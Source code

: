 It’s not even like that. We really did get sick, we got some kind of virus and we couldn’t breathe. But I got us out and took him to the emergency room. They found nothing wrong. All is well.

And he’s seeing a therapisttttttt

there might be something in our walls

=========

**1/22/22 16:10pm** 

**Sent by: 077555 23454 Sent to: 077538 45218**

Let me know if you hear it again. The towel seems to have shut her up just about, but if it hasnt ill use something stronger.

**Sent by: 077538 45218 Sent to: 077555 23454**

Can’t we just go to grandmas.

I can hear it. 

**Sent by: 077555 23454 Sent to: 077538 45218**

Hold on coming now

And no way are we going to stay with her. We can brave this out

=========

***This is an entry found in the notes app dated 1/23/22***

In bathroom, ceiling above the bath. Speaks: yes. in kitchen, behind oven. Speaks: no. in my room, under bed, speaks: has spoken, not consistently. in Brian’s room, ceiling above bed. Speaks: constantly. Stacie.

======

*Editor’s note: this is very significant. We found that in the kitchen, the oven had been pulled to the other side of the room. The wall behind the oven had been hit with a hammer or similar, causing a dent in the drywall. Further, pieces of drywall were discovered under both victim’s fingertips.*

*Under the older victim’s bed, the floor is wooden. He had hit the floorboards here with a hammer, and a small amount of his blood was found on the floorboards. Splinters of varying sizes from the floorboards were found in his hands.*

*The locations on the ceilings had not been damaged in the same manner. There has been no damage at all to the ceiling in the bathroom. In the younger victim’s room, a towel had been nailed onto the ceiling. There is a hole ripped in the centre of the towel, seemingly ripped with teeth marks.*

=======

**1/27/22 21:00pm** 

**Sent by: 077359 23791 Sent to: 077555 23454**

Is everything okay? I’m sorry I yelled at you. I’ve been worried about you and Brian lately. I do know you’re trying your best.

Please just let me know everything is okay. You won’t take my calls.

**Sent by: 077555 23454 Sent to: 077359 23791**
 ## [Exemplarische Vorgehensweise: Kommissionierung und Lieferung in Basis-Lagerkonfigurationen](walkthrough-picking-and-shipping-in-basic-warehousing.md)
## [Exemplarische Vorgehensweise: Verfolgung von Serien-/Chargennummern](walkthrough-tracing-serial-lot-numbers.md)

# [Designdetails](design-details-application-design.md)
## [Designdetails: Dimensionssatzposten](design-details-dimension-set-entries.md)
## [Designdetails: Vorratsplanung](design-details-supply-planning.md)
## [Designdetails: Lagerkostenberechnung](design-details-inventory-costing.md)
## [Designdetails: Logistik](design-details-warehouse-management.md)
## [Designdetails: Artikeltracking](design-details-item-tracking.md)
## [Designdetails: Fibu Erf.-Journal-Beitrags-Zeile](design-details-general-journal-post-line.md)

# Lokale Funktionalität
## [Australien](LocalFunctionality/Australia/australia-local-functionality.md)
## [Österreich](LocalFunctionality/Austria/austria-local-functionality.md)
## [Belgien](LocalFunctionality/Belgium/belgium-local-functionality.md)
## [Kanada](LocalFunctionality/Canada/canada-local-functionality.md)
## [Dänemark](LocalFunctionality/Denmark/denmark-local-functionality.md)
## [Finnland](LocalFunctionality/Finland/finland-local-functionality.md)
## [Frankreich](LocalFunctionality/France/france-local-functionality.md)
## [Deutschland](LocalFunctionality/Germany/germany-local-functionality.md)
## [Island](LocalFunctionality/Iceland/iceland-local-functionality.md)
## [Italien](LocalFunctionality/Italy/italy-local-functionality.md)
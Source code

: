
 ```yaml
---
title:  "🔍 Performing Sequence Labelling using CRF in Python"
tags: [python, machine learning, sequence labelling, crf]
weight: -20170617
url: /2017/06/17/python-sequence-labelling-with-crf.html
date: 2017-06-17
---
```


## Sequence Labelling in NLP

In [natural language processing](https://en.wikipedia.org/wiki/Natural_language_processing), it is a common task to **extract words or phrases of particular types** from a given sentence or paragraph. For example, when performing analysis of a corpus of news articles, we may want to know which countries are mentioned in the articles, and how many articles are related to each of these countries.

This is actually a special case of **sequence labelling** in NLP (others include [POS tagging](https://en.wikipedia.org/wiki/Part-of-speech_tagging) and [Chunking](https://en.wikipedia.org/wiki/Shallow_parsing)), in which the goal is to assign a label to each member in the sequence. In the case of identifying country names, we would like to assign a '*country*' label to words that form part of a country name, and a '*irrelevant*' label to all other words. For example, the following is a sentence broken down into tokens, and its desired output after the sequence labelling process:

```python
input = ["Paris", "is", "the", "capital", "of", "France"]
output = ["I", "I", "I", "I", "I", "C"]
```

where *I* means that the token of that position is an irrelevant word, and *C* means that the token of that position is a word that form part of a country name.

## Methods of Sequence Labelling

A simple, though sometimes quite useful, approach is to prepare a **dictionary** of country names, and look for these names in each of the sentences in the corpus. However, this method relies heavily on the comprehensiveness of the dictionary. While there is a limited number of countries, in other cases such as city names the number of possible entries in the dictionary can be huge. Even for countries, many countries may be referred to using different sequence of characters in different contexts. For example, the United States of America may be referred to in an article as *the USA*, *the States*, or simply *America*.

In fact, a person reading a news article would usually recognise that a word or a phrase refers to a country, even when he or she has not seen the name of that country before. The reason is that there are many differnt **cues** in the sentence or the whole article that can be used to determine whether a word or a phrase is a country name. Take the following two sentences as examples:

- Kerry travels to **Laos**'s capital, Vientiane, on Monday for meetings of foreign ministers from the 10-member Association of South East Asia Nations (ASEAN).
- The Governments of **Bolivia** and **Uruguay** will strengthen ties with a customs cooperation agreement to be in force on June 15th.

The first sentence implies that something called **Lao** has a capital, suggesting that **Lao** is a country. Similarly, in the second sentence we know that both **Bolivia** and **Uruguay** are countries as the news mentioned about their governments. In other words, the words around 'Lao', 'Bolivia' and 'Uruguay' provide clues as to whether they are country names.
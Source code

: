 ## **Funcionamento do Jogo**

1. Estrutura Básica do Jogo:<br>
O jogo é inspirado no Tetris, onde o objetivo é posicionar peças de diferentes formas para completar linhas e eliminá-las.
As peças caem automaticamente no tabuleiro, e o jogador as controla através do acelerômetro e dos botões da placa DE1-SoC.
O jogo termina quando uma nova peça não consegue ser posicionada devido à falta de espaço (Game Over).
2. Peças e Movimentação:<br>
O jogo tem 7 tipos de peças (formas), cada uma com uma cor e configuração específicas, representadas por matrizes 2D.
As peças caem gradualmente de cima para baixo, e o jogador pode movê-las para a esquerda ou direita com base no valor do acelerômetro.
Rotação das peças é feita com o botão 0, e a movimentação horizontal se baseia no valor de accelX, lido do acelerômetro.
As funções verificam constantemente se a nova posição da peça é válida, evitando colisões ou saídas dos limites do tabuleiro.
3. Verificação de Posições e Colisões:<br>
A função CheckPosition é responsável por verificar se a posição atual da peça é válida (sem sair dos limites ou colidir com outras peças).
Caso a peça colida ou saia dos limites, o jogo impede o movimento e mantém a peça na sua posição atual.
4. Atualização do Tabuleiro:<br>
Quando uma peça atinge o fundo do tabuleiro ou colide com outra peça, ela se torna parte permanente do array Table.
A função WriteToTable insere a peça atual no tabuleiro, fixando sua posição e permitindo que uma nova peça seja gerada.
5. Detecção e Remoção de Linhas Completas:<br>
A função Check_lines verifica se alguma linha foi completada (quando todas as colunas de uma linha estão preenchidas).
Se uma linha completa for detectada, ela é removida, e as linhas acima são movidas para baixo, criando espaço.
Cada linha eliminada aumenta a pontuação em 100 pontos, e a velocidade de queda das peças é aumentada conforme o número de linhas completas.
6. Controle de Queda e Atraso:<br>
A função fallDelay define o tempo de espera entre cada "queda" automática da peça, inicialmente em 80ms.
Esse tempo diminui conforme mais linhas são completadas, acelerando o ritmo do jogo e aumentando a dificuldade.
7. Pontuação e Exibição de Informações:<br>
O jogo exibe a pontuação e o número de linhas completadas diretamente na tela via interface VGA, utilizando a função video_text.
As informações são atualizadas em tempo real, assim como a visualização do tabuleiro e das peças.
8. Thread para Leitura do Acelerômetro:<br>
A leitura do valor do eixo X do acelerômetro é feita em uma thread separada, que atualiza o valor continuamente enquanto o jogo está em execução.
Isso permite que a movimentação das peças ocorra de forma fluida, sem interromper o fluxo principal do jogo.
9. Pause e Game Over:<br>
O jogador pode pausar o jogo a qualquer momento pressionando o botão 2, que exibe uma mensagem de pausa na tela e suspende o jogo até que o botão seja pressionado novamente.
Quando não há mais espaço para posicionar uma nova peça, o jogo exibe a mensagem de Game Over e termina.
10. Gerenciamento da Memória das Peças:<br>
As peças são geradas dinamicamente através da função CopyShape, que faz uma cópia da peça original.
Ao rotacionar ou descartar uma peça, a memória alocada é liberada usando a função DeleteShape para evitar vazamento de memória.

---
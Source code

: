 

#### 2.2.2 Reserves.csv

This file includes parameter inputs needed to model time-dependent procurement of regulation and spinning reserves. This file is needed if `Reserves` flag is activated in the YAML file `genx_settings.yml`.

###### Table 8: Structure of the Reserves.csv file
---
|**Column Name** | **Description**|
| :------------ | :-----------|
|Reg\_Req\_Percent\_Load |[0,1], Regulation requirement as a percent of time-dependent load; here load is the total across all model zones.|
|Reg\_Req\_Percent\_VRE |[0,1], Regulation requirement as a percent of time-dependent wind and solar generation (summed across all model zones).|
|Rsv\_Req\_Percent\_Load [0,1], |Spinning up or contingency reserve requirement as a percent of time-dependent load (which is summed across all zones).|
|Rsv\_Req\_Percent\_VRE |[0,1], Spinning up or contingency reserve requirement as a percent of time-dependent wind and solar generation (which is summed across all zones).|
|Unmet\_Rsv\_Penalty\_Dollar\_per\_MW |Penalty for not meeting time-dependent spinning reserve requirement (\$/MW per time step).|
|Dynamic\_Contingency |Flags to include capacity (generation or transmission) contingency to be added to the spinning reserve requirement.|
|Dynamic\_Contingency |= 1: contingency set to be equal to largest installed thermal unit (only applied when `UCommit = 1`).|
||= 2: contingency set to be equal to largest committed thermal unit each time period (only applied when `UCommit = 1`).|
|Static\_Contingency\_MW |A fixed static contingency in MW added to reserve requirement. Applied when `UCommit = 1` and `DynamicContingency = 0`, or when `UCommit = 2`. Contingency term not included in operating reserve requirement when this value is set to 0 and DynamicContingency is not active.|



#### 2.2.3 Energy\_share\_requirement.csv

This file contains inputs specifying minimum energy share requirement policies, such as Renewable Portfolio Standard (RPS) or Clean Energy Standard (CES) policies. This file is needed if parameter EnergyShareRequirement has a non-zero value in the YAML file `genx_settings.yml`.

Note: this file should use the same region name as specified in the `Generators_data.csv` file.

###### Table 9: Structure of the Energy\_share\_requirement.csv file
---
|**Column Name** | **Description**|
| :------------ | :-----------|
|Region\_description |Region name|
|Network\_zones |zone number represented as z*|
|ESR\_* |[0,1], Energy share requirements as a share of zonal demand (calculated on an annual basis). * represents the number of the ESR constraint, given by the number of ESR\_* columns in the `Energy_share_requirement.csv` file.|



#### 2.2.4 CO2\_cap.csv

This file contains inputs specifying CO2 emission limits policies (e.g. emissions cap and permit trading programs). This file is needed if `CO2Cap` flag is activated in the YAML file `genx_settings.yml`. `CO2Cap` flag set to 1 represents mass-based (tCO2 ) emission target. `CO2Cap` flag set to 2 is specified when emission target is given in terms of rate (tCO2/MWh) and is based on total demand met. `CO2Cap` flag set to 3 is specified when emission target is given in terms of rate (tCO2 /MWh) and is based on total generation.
──────────
TRY IT ->
Copy each line above that contains the string "Bolivia".

SOLUTION TO THE EXERCISE ->
- The Governments of **Bolivia** and **Uruguay** will strengthen ties with a customs cooperation agreement to be in force on June 15th.
The first sentence implies that something called **Lao** has a capital, suggesting that **Lao** is a country. Similarly, in the second sentence we know that both **Bolivia** and **Uruguay** are countries as the news mentioned about their governments. In other words, the words around 'Lao', 'Bolivia' and 'Uruguay' provide clues as to whether they are country names.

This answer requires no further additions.